##### Supplied entries #####

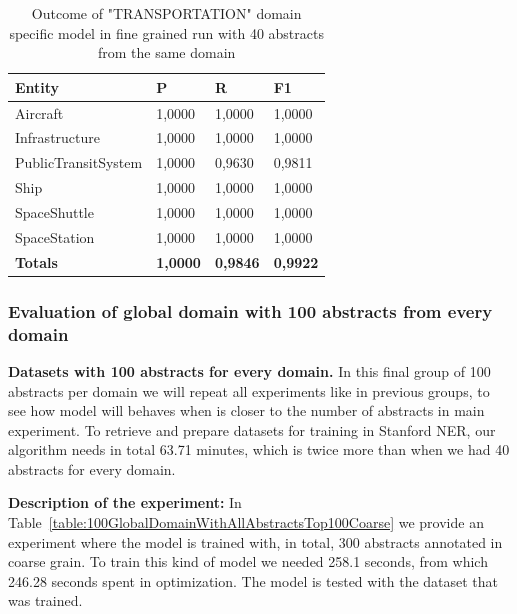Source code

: \documentclass[thesis=M,english]{FITthesis}[2018/05/30]
\begin{document}
	\begin{table}[H]\centering
		\begin{tabular}{|l|l|l|l|}
			\hline {\textbf{Entity}} & {\textbf{P}} & {\textbf{R}} & {\textbf{F1}}\\\hline
				Aircraft & 1,0000 & 1,0000 & 1,0000\\
				Infrastructure & 1,0000 & 1,0000 & 1,0000\\
				PublicTransitSystem & 1,0000 & 0,9630 & 0,9811\\
				Ship & 1,0000 & 1,0000 & 1,0000\\				
				SpaceShuttle & 1,0000 & 1,0000 & 1,0000\\
				SpaceStation & 1,0000 & 1,0000 & 1,0000\\\hline
				\textbf{Totals} & \textbf{1,0000} & \textbf{0,9846} & \textbf{0,9922}\\\hline
		\end{tabular}
		\caption{Outcome of "TRANSPORTATION" domain specific model in fine grained run with 40 abstracts from the same domain \label{table:TransportationDomainWithTransportationTop40Fine}}
	\end{table}	



\subsubsection{Evaluation of global domain with 100 abstracts from every domain }

\textbf{Datasets with 100 abstracts for every domain.} In this final group of 100 abstracts per domain we will repeat all experiments like in previous groups, to see how model will behaves when is closer to the number of abstracts in main experiment. To retrieve and prepare datasets for training in Stanford NER, our algorithm needs in total 63.71 minutes, which is twice more than when we had 40 abstracts for every domain.  

	\textbf{Description of the experiment:} In Table~\ref{table:100GlobalDomainWithAllAbstractsTop100Coarse} we provide an experiment where the model is trained with, in total, 300 abstracts annotated in coarse grain. To train this kind of model we needed  258.1 seconds, from which 246.28 seconds spent in optimization. The model is tested with the dataset that was trained. 
\end{document}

#####

§ Task: Repeat the lines above exactly, and keep every picture out.

§ Answer section:
Source code

: \documentclass[thesis=M,english]{FITthesis}[2018/05/30]
\begin{document}
	\begin{table}[H]\centering
		\begin{tabular}{|l|l|l|l|}
			\hline {\textbf{Entity}} & {\textbf{P}} & {\textbf{R}} & {\textbf{F1}}\\\hline
				Aircraft & 1,0000 & 1,0000 & 1,0000\\
				Infrastructure & 1,0000 & 1,0000 & 1,0000\\
				PublicTransitSystem & 1,0000 & 0,9630 & 0,9811\\
				Ship & 1,0000 & 1,0000 & 1,0000\\				
				SpaceShuttle & 1,0000 & 1,0000 & 1,0000\\
				SpaceStation & 1,0000 & 1,0000 & 1,0000\\\hline
				\textbf{Totals} & \textbf{1,0000} & \textbf{0,9846} & \textbf{0,9922}\\\hline
		\end{tabular}
		\caption{Outcome of "TRANSPORTATION" domain specific model in fine grained run with 40 abstracts from the same domain \label{table:TransportationDomainWithTransportationTop40Fine}}
	\end{table}	



\subsubsection{Evaluation of global domain with 100 abstracts from every domain }

\textbf{Datasets with 100 abstracts for every domain.} In this final group of 100 abstracts per domain we will repeat all experiments like in previous groups, to see how model will behaves when is closer to the number of abstracts in main experiment. To retrieve and prepare datasets for training in Stanford NER, our algorithm needs in total 63.71 minutes, which is twice more than when we had 40 abstracts for every domain.  

	\textbf{Description of the experiment:} In Table~\ref{table:100GlobalDomainWithAllAbstractsTop100Coarse} we provide an experiment where the model is trained with, in total, 300 abstracts annotated in coarse grain. To train this kind of model we needed  258.1 seconds, from which 246.28 seconds spent in optimization. The model is tested with the dataset that was trained. 
\end{document}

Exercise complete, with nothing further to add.